Economic income has several difficulties. In fact there is no agreement as to the meaning of “better offness” that occurs in specific time periods. Also, this term is not well defined in case of business enterprises. The greatest problem lies in measuring the net assets at the beginning and end of the period, which are required to ascertain income.
Several methods of valuation of assets may be suggested:
(i) Capitalisation of the expected future net cash flows or services to be received over the life of the firm,
(ii) Aggregation of selling prices of the several assets of the firm less the total of the liabilities,
(iii) Valuation of the firm on the basis of current share market prices applied to the total equity outstanding, and
(iv) Valuation of the firm by using either historical or current cost for non-monetary assets and adding the present cash value of monetary assets and subtracting liabilities.
In certainty, the cash flows and benefits could be determined with accuracy. But certainty is a rare factor, and the expected future cash flows upon which income exante (income at the beginning) and ex-post (income at the end) depend, are subject to a great deal of uncertainty.
In practice, the economic income would be subject to extreme subjective-ness and inaccuracies of the predictions:
Secondly, there is a problem regarding the choice of the discount factor used in computing the present values of the future cash flows. Ideally, the discount factor should reflect accurately the time value of money.

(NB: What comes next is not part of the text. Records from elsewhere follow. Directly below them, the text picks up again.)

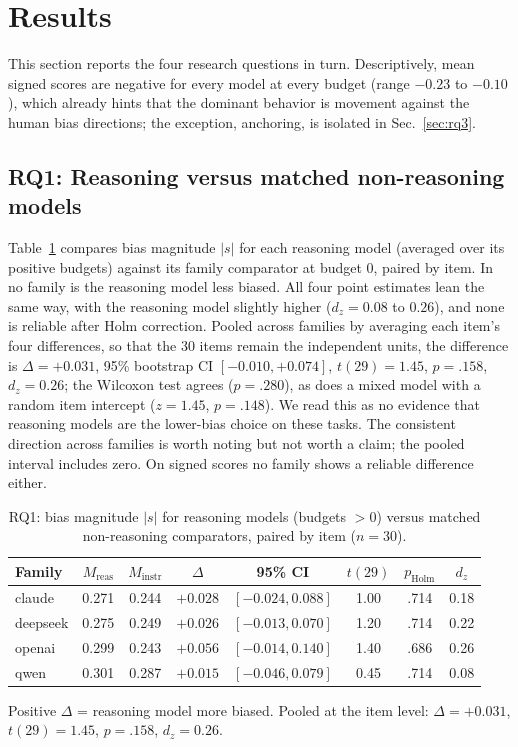 \documentclass[conference]{IEEEtran}
\begin{document}
\section{Results}

This section reports the four research questions in turn. Descriptively, mean signed scores are negative for every model at every budget (range $-0.23$ to $-0.10$), which already hints that the dominant behavior is movement against the human bias directions; the exception, anchoring, is isolated in Sec.~\ref{sec:rq3}.

\subsection{RQ1: Reasoning versus matched non-reasoning models}
Table~\ref{tab:rq1} compares bias magnitude $|s|$ for each reasoning model (averaged over its positive budgets) against its family comparator at budget 0, paired by item. In no family is the reasoning model less biased. All four point estimates lean the same way, with the reasoning model slightly higher ($d_z = 0.08$ to $0.26$), and none is reliable after Holm correction. Pooled across families by averaging each item's four differences, so that the 30 items remain the independent units, the difference is $\Delta = +0.031$, 95\% bootstrap CI $[-0.010, +0.074]$, $t(29) = 1.45$, $p = .158$, $d_z = 0.26$; the Wilcoxon test agrees ($p = .280$), as does a mixed model with a random item intercept ($z = 1.45$, $p = .148$). We read this as no evidence that reasoning models are the lower-bias choice on these tasks. The consistent direction across families is worth noting but not worth a claim; the pooled interval includes zero. On signed scores no family shows a reliable difference either.

\begin{table}[!t]
\centering
\caption{RQ1: bias magnitude $|s|$ for reasoning models (budgets $>0$) versus matched non-reasoning comparators, paired by item ($n=30$).}
\label{tab:rq1}
\footnotesize
\setlength{\tabcolsep}{2.6pt}
\begin{tabular}{lccccccc}
\hline
Family & $M_{\text{reas}}$ & $M_{\text{instr}}$ & $\Delta$ & 95\% CI & $t(29)$ & $p_{\text{Holm}}$ & $d_z$ \\
\hline
claude   & 0.271 & 0.244 & $+0.028$ & $[-0.024, 0.088]$ & 1.00 & .714 & 0.18 \\
deepseek & 0.275 & 0.249 & $+0.026$ & $[-0.013, 0.070]$ & 1.20 & .714 & 0.22 \\
openai   & 0.299 & 0.243 & $+0.056$ & $[-0.014, 0.140]$ & 1.40 & .686 & 0.26 \\
qwen     & 0.301 & 0.287 & $+0.015$ & $[-0.046, 0.079]$ & 0.45 & .714 & 0.08 \\
\hline
\end{tabular}
\par\smallskip\footnotesize Positive $\Delta$ = reasoning model more biased. Pooled at the item level: $\Delta = +0.031$, $t(29)=1.45$, $p=.158$, $d_z=0.26$.
\end{table}
\end{document}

If interest rates fluctuate during the time period considered for using the asset, the present values of the opening and closing capital will be distorted simply because the correct discount rate has not been used. The variations in the discount factors would lead inevitably to an increase in the subjective-ness of the resulting income figure; different discount factors produce entirely different measures of income.
Thirdly, accurate predictions about the timing of the receipt of future cash flows are difficult to make. Different times of cash flows produce different measures of capital, and thus different income figures. Inaccuracies in forecasting of realisation times will therefore produce corresponding inaccuracies in the income measure.
Fourthly, the economic income concept assumes a static situation, i.e., an individual or a business enterprise will attempt to maintain his “well offness” at a constant level. In fact, it seems reasonable to assume that individuals will, on the whole, attempt to maximise their “well offness” by investing capital in activities which will yield increasing benefits over time.
Therefore, in forecasting benefits and cash flows for discounting purposes, a significant problem would be to incorporate degree of growth in the cash flows. The choice of such a growth factor further increases the subjective-ness of the economic income.
Edwards and Bell call economic income ‘subjective income’ and observe that it cannot be satisfactorily applied in practice by business enterprises. The notion of “well offness” is indeed a matter of individuals’ personal preferences. Because of the aforesaid limitations, the concept of economic income has little application to the area of financial accounting and reporting.